# Homemade Catch pole



## cball917

been thinking about making my own catch pole. you guys got any tips??


----------



## RSmith

Started out using cable, now use a combine fan belt.


----------



## GAGE

There is a video on you tube that show's how to make one.


----------



## cball917

GAGE said:


> There is a video on you tube that show's how to make one.



i saw that one and found out that pvc does not hold up real well when you got a 50lb yote that aint happy. i ended up with building one out of metal tubing with a cable and dog chain. cutting a notch for the chain and it works great and you have a adjustable lock


----------



## famlytraprz

My suggestion is buy one.  My homemade almost got me eaten alive by an alpha male coyote.  The braided cable warps and won't stay open unless you use really thick cable.  I had the same set up ur talking about, and believe me if a big boy wiggles outa that pole, he don't run!  The only thing that saved me was I had'nt popped the trap off his foot yet, but it was a close call anyway.


----------



## shockspring

http://www.ketch-all.com/index.php?p=main

Go to this site and order the 5 ft. pole.  It will save you a lot of problems getting those yotes out of the trap for the live market.
I love mine.


----------



## Throwback

only way a yote is getting out of my trap is with a .22 short in his brain pan. 


T


----------



## cball917

i ended up with making 2 for about 28 bucks. i got 1" metal conduit and a pvc cap for animal end. coated cable and a line tightener on the other end. will post pics tomorrow of the build


----------



## cball917

did not like that set up so i went with this. 

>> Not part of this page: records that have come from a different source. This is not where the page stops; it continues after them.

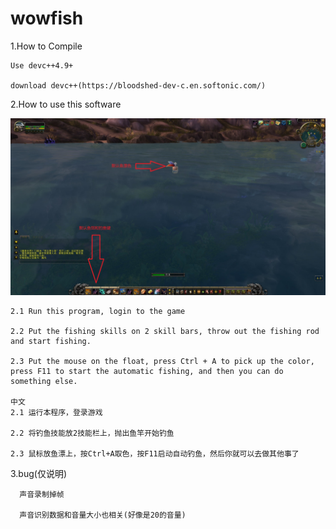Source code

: # wowfish

1.How to Compile

	Use devc++4.9+
  
	download devc++(https://bloodshed-dev-c.en.softonic.com/)
  
2.How to use this software

![howtouse](https://github.com/ChengZu/wowfish/blob/master/image/howtouse.jpg)

	2.1 Run this program, login to the game
	
	2.2 Put the fishing skills on 2 skill bars, throw out the fishing rod and start fishing.
	
	2.3 Put the mouse on the float, press Ctrl + A to pick up the color, press F11 to start the automatic fishing, and then you can do something else.
	
	中文
	2.1 运行本程序，登录游戏
	
	2.2 将钓鱼技能放2技能栏上，抛出鱼竿开始钓鱼
	
	2.3 鼠标放鱼漂上，按Ctrl+A取色，按F11启动自动钓鱼，然后你就可以去做其他事了
	
3.bug(仅说明)

      声音录制掉帧
      
      声音识别数据和音量大小也相关(好像是20的音量)
      


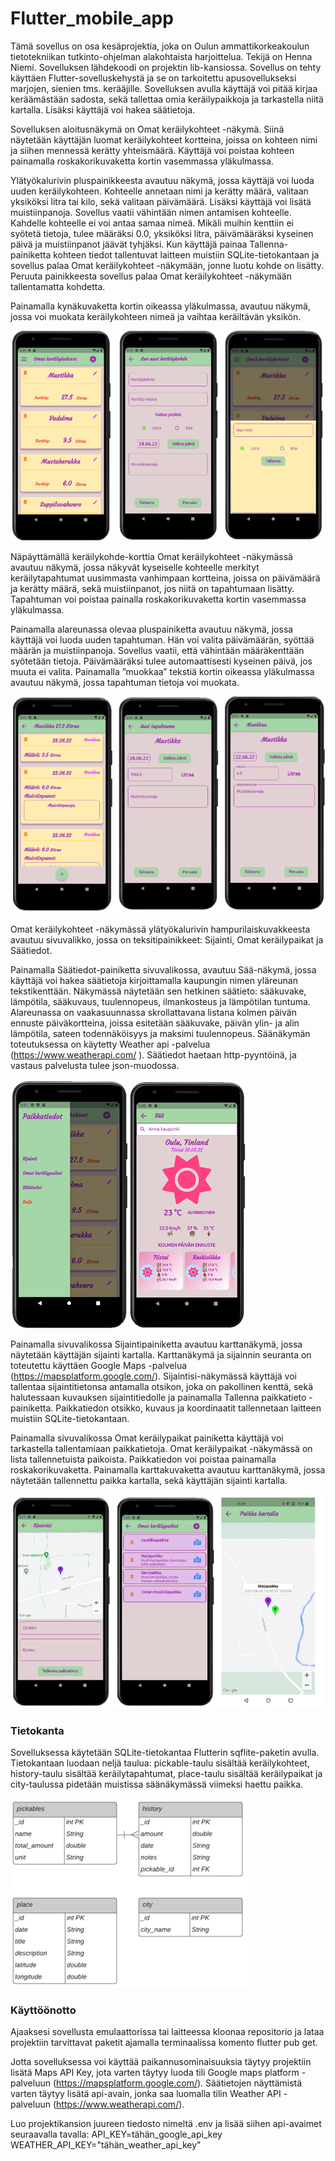 # Flutter_mobile_app

Tämä sovellus on osa kesäprojektia, joka on Oulun ammattikorkeakoulun tietotekniikan tutkinto-ohjelman alakohtaista harjoittelua. Tekijä on Henna Niemi. Sovelluksen lähdekoodi on projektin lib-kansiossa. Sovellus on tehty käyttäen Flutter-sovelluskehystä ja se on tarkoitettu apusovellukseksi marjojen, sienien tms. kerääjille. Sovelluksen avulla käyttäjä voi pitää kirjaa keräämästään sadosta, sekä tallettaa omia keräilypaikkoja ja tarkastella niitä kartalla. Lisäksi käyttäjä voi hakea säätietoja.

Sovelluksen aloitusnäkymä on Omat keräilykohteet -näkymä. Siinä näytetään käyttäjän luomat keräilykohteet kortteina, joissa on kohteen nimi ja siihen mennessä kerätty yhteismäärä. Käyttäjä voi poistaa kohteen painamalla roskakorikuvaketta kortin vasemmassa yläkulmassa.

Ylätyökalurivin pluspainikkeesta avautuu näkymä, jossa käyttäjä voi luoda uuden keräilykohteen. Kohteelle annetaan nimi ja kerätty määrä, valitaan yksiköksi litra tai kilo, sekä valitaan päivämäärä. Lisäksi käyttäjä voi lisätä muistiinpanoja. Sovellus vaatii vähintään nimen antamisen kohteelle. Kahdelle kohteelle ei voi antaa samaa nimeä. Mikäli muihin kenttiin ei syötetä tietoja, tulee määräksi 0.0, yksiköksi litra, päivämääräksi kyseinen päivä ja muistiinpanot jäävät tyhjäksi. Kun käyttäjä painaa Tallenna-painiketta kohteen tiedot tallentuvat laitteen muistiin SQLite-tietokantaan ja sovellus palaa Omat keräilykohteet -näkymään, jonne luotu kohde on lisätty. Peruuta painikkeesta sovellus palaa Omat keräilykohteet -näkymään tallentamatta kohdetta.

Painamalla kynäkuvaketta kortin oikeassa yläkulmassa, avautuu näkymä, jossa voi muokata keräilykohteen nimeä ja vaihtaa keräiltävän yksikön.

![kohdesivut](images/kohteet_sivut.png)

Näpäyttämällä keräilykohde-korttia Omat keräilykohteet -näkymässä avautuu näkymä, jossa näkyvät kyseiselle kohteelle merkityt keräilytapahtumat uusimmasta vanhimpaan kortteina, joissa on päivämäärä ja kerätty määrä, sekä muistiinpanot, jos niitä on tapahtumaan lisätty. Tapahtuman voi poistaa painalla roskakorikuvaketta kortin vasemmassa yläkulmassa. 

Painamalla alareunassa olevaa pluspainiketta avautuu näkymä, jossa käyttäjä voi luoda uuden tapahtuman. Hän voi valita päivämäärän, syöttää määrän ja muistiinpanoja. Sovellus vaatii, että vähintään määräkenttään syötetään tietoja. Päivämääräksi tulee automaattisesti kyseinen päivä, jos muuta ei valita.
Painamalla ”muokkaa” tekstiä kortin oikeassa yläkulmassa avautuu näkymä, jossa tapahtuman tietoja voi muokata.

![tapahtumat](images/tapahtumat_sivut.png)

Omat keräilykohteet -näkymässä ylätyökalurivin hampurilaiskuvakkeesta avautuu sivuvalikko, jossa on teksitipainikkeet: Sijainti, Omat keräilypaikat ja Säätiedot. 

Painamalla Säätiedot-painiketta sivuvalikossa, avautuu Sää-näkymä, jossa käyttäjä voi hakea säätietoja kirjoittamalla kaupungin nimen yläreunan tekstikenttään. Näkymässä näytetään sen hetkinen säätieto: sääkuvake, lämpötila, sääkuvaus, tuulennopeus, ilmankosteus ja lämpötilan tuntuma. Alareunassa on vaakasuunnassa skrollattavana listana kolmen päivän ennuste päiväkortteina, joissa esitetään sääkuvake, päivän ylin- ja alin lämpötila, sateen todennäköisyys ja maksimi tuulennopeus. Säänäkymän toteutuksessa on käytetty Weather api -palvelua (https://www.weatherapi.com/ ).  Säätiedot haetaan http-pyyntöinä, ja vastaus palvelusta tulee json-muodossa.

![sivuvalikko](images/sivuvalikko.png)    ![Sää](images/saa.png)

Painamalla sivuvalikossa Sijaintipainiketta avautuu karttanäkymä, jossa näytetään käyttäjän sijainti kartalla. Karttanäkymä ja sijainnin seuranta on toteutettu käyttäen Google Maps -palvelua (https://mapsplatform.google.com/). Sijaintisi-näkymässä käyttäjä voi tallentaa sijaintitietonsa antamalla otsikon, joka on pakollinen kenttä, sekä halutessaan kuvauksen sijaintitiedolle ja painamalla Tallenna paikkatieto -painiketta. Paikkatiedon otsikko, kuvaus ja koordinaatit tallennetaan laitteen muistiin SQLite-tietokantaan. 

Painamalla sivuvalikossa Omat keräilypaikat painiketta käyttäjä voi tarkastella tallentamiaan paikkatietoja. Omat keräilypaikat -näkymässä on lista tallennetuista paikoista. Paikkatiedon voi poistaa painamalla roskakorikuvaketta. Painamalla karttakuvaketta avautuu karttanäkymä, jossa näytetään tallennettu paikka kartalla, sekä käyttäjän sijainti kartalla.

![paikat](images/paikat_sivut.png)

### Tietokanta
Sovelluksessa käytetään SQLite-tietokantaa Flutterin sqflite-paketin avulla. Tietokantaan luodaan neljä taulua: pickable-taulu sisältää keräilykohteet, history-taulu sisältää keräilytapahtumat, place-taulu sisältää keräilypaikat ja city-taulussa pidetään muistissa säänäkymässä viimeksi haettu paikka.

![Taulut](images/tietokanta_flutter_projekti.png)

### Käyttöönotto
Ajaaksesi sovellusta emulaattorissa tai laitteessa kloonaa repositorio ja lataa projektiin tarvittavat paketit ajamalla terminaalissa komento flutter pub get.

Jotta sovelluksessa voi käyttää paikannusominaisuuksia täytyy projektiin lisätä Maps API Key, jota varten täytyy luoda tili Google maps platform -palveluun (https://mapsplatform.google.com/). Säätietojen näyttämistä varten täytyy lisätä api-avain, jonka saa luomalla tilin Weather API -palveluun (https://www.weatherapi.com/).

Luo projektikansion juureen tiedosto nimeltä .env ja lisää siihen api-avaimet seuraavalla tavalla: 
API_KEY=tähän_google_api_key  
WEATHER_API_KEY="tähän_weather_api_key"





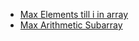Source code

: * [Max Elements till i in array](/Array/max_ele.cpp)
* [Max Arithmetic Subarray](/Array/max_ar_subarray.cpp)
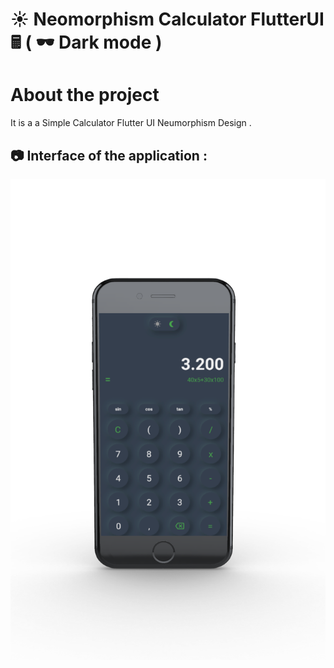 # ☀️ Neomorphism Calculator FlutterUI 🖩 ( 🕶️ Dark mode )

# About the project
It is a a Simple Calculator Flutter UI Neumorphism Design . 

## 📷 Interface of the application :
![Preview](/pic1.png)
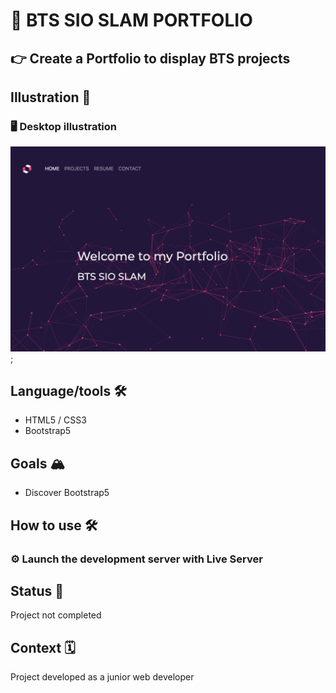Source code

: #  :minidisc: BTS SIO SLAM PORTFOLIO

## 👉 Create a Portfolio to display BTS projects 

## Illustration 📸
### 🖥  Desktop illustration
![desktop illustration](./screenshot.png);


## Language/tools 🛠
- HTML5 / CSS3
- Bootstrap5
  

## Goals 🏔
- Discover Bootstrap5

## How to use 🛠

### ⚙️ Launch the development server with Live Server


## Status 🎯
Project not completed

## Context 🗓
Project developed as a junior web developer
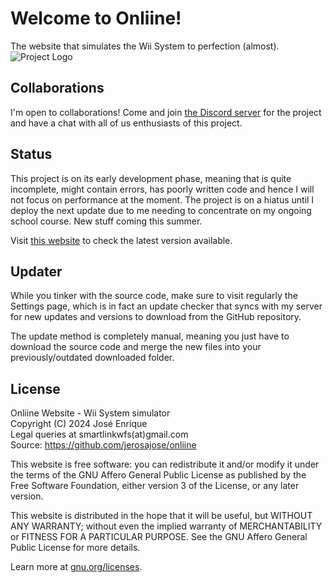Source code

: # Welcome to Onliine!
The website that simulates the Wii System to perfection (almost).
![Project Logo](https://raw.githubusercontent.com/jerosajose/onliine/main/assets/logotype.png)

## Collaborations
I'm open to collaborations! Come and join [the Discord server](https://discord.gg/qMdZZkps2E)
for the project and have a chat with all of us enthusiasts of this project.

## Status
This project is on its early development phase, meaning that is quite incomplete,
might contain errors, has poorly written code and hence I will not focus on performance at the moment.
The project is on a hiatus until I deploy the next update due to me needing to concentrate on my
ongoing school course. New stuff coming this summer.

Visit [this website](https://jerosajose.github.io/res/sysver.txt) to check the latest version available.

## Updater
While you tinker with the source code, make sure to visit regularly the Settings page, which is
in fact an update checker that syncs with my server for new updates and versions to download
from the GitHub repository.

The update method is completely manual, meaning you just have to download the source code
and merge the new files into your previously/outdated downloaded folder.

## License
Onliine Website - Wii System simulator<br>
Copyright (C) 2024 José Enrique<br>
Legal queries at smartlinkwfs(at)gmail.com<br>
Source: https://github.com/jerosajose/onliine<br>

This website is free software: you can redistribute it and/or modify
it under the terms of the GNU Affero General Public License as published
by the Free Software Foundation, either version 3 of the License, or any later version.

This website is distributed in the hope that it will be useful,
but WITHOUT ANY WARRANTY; without even the implied warranty of
MERCHANTABILITY or FITNESS FOR A PARTICULAR PURPOSE. See the
GNU Affero General Public License for more details.

Learn more at [gnu.org/licenses](https://www.gnu.org/licenses/).

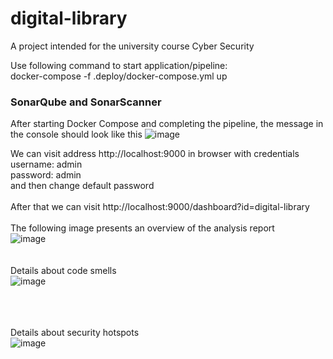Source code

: # digital-library
A project intended for the university course Cyber Security

Use following command to start application/pipeline: <br>
docker-compose -f .deploy/docker-compose.yml up


### SonarQube and SonarScanner
After starting Docker Compose and completing the pipeline, the message in the console should look like this
![image](https://github.com/user-attachments/assets/21606ffe-fd5b-464f-804c-f8053af9e306)

We can visit address http://localhost:9000 in browser with credentials <br>
username: admin <br>
password: admin <br>
and then change default password <br> <br>
After that we can visit http://localhost:9000/dashboard?id=digital-library 
<br><br>
The following image presents an overview of the analysis report <br>
![image](https://github.com/user-attachments/assets/fec193d6-3036-48f3-8f50-d80d36a09e41)
<br><br><br>
Details about code smells<br>
![image](https://github.com/user-attachments/assets/bfaabb82-ef2f-4c0d-9a77-4be87f9a1310)


<br><br><br>
Details about security hotspots<br>
![image](https://github.com/user-attachments/assets/4c5abbe1-96d9-4afc-9bf5-86e8bb6dbc35)

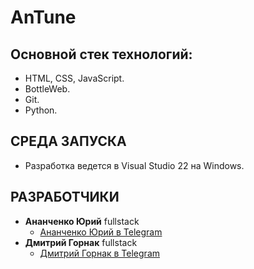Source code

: 
# AnTune

## Основной стек технологий:
- HTML, CSS, JavaScript.
- BottleWeb.
- Git.
- Python.

## СРЕДА ЗАПУСКА
- Разработка ведется в Visual Studio 22 на Windows.

## РАЗРАБОТЧИКИ
- **Ананченко Юрий** fullstack
  - [Ананченко Юрий в Telegram](https://web.telegram.org/k/#@Moslaika)
- **Дмитрий Горнак** fullstack
  - [Дмитрий Горнак в Telegram](https://web.telegram.org/k/#@llov1q)
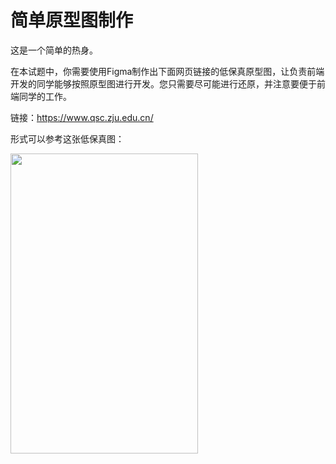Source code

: # 简单原型图制作

这是一个简单的热身。

在本试题中，你需要使用Figma制作出下面网页链接的低保真原型图，让负责前端开发的同学能够按照原型图进行开发。您只需要尽可能进行还原，并注意要便于前端同学的工作。

链接：https://www.qsc.zju.edu.cn/

形式可以参考这张低保真图：

<img width="300" height="480" src="./refer.jpg"/>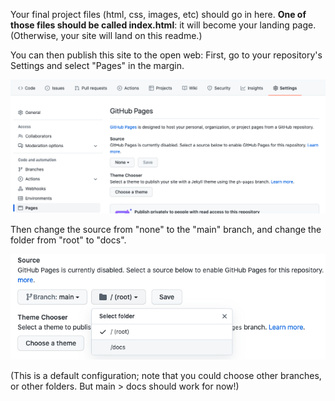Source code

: Your final project files (html, css, images, etc) should go in here. **One of those files should be called index.html**: it will become your landing page. (Otherwise, your site will land on this readme.)

You can then publish this site to the open web: First, go to your repository's Settings and select "Pages" in the margin.

![activate GitHub Pages from repo Settings by changing the source branch](img/github--setting-up-pages1.png)

Then change the source from "none" to the "main" branch, and change the folder from "root" to "docs".

![activate GitHub Pages from repo Settings by changing the source folder](img/github--setting-up-pages2.png)

(This is a default configuration; note that you could choose other branches, or other folders. But main > docs should work for now!)
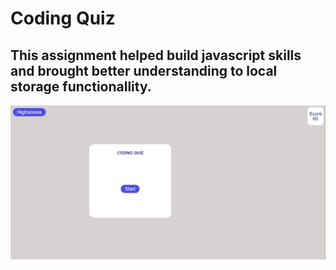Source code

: # Coding Quiz

## This assignment helped build javascript skills and brought better understanding to local storage functionallity.

![Alt text](/assets/screenshot.png?raw=true "Screen Shot")

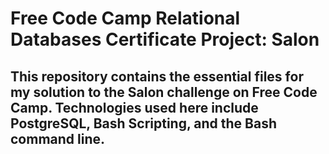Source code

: # Free Code Camp Relational Databases Certificate Project: Salon
## This repository contains the essential files for my solution to the Salon challenge on Free Code Camp. Technologies used here include PostgreSQL, Bash Scripting, and the Bash command line.

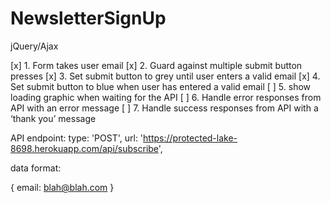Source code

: # NewsletterSignUp
jQuery/Ajax


[x] 1. Form takes user email
[x] 2. Guard against multiple submit button presses
[x] 3. Set submit button to grey until user enters a valid email
[x] 4. Set submit button to blue when user has entered a valid email
[ ] 5. show loading graphic when waiting for the API
[ ] 6. Handle error responses from API with an error message
[ ] 7. Handle success responses from API with a ‘thank you’ message

API endpoint:
type: 'POST',
    url: 'https://protected-lake-8698.herokuapp.com/api/subscribe',

data format:

{
email: blah@blah.com
}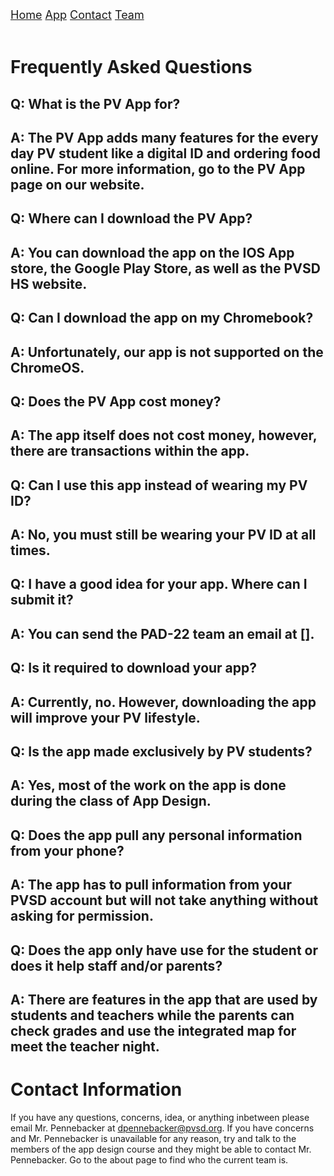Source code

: <div class="topnav">
  <font size="4">
  <a class="active" href="https://jblasek.github.io/Pad22/">Home</a>
  <a class="active" href="https://jblasek.github.io/Pad22/pvapp.html">App</a>
  <a class="active" href="https://jblasek.github.io/Pad22/contact.html">Contact</a>
  <a href="https://jblasek.github.io/Pad22/team.html">Team</a>
  </font>
</div>
<br/>

# Frequently Asked Questions

## Q: What is the PV App for?
## A: The PV App adds many features for the every day PV student like a digital ID and ordering food online. For more information, go to the PV App page on our website.

## Q: Where can I download the PV App?
## A: You can download the app on the IOS App store, the Google Play Store, as well as the PVSD HS website.

## Q: Can I download the app on my Chromebook?
## A: Unfortunately, our app is not supported on the ChromeOS.

## Q: Does the PV App cost money?
## A: The app itself does not cost money, however, there are transactions within the app.

## Q: Can I use this app instead of wearing my PV ID?
## A: No, you must still be wearing your PV ID at all times.

## Q: I have a good idea for your app. Where can I submit it?
## A: You can send the PAD-22 team an email at [].

## Q: Is it required to download your app?
## A: Currently, no. However, downloading the app will improve your PV lifestyle.

## Q: Is the app made exclusively by PV students?
## A: Yes, most of the work on the app is done during the class of App Design.

## Q: Does the app pull any personal information from your phone?
## A: The app has to pull information from your PVSD account but will not take anything without asking for permission.

## Q: Does the app only have use for the student or does it help staff and/or parents?
## A: There are features in the app that are used by students and teachers while the parents can check grades and use the integrated map for meet the teacher night.



# Contact Information 
If you have any questions, concerns, idea, or anything inbetween please email Mr. Pennebacker at dpennebacker@pvsd.org[](mailto:dpennebacker@pvsd.org). If you have concerns and Mr. Pennebacker is unavailable for any reason, try and talk to the members of the app design course and they might be able to contact Mr. Pennebacker. Go to the about page to find who the current team is.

1/2 " metal conduit center tube
3/4" pvc pipe on outside. 
liquid nails on metal pipe then slid down into pvc. 
cap on end with cable ran through
fitting on other end with line tightener glued into fitting
works awesome and is really strong
i will post pics of the build
first pic is all supplies to make 2 poles
second pic is one completed. 
you can build one of these for $13 if you already have some liquid nails


----------



## Katera73

Throwback said:


> only way a yote is getting out of my trap is with a .22 short in his brain pan.
> 
> 
> T



Thats what I'm saying


----------



## SmokyMtnSmoke

Can you post the details of that line tightener device?

Thanks


----------



## buckdog1

SmokyMtnSmoke said:


> Can you post the details of that line tightener device?
> 
> Thanks



Its a clothesline tightner. Order one from ace hardware if they dont have them in stock but dont buy one from walmart or home depot, they wont hold up.


----------



## Barehunter

SmokyMtnSmoke said:


> Can you post the details of that line tightener device?
> 
> Thanks



You can get the clothesline tightener from Walmart.  It is in the hardware area with the rope and chain.


----------



## buckdog1

Ace hardware item # 56799 for their tightner.


----------



## javery

I'm gonna buy a good one one of these days.I got one I made out 3/4" rigid conduit and it's stout enough but doesn't have a locking device so I just pull tight and hold on.


----------



## Mr.MainFrame10

javery said:


> I'm gonna buy a good one one of these days.I got one I made out 3/4" rigid conduit and it's stout enough but doesn't have a locking device so I just pull tight and hold on.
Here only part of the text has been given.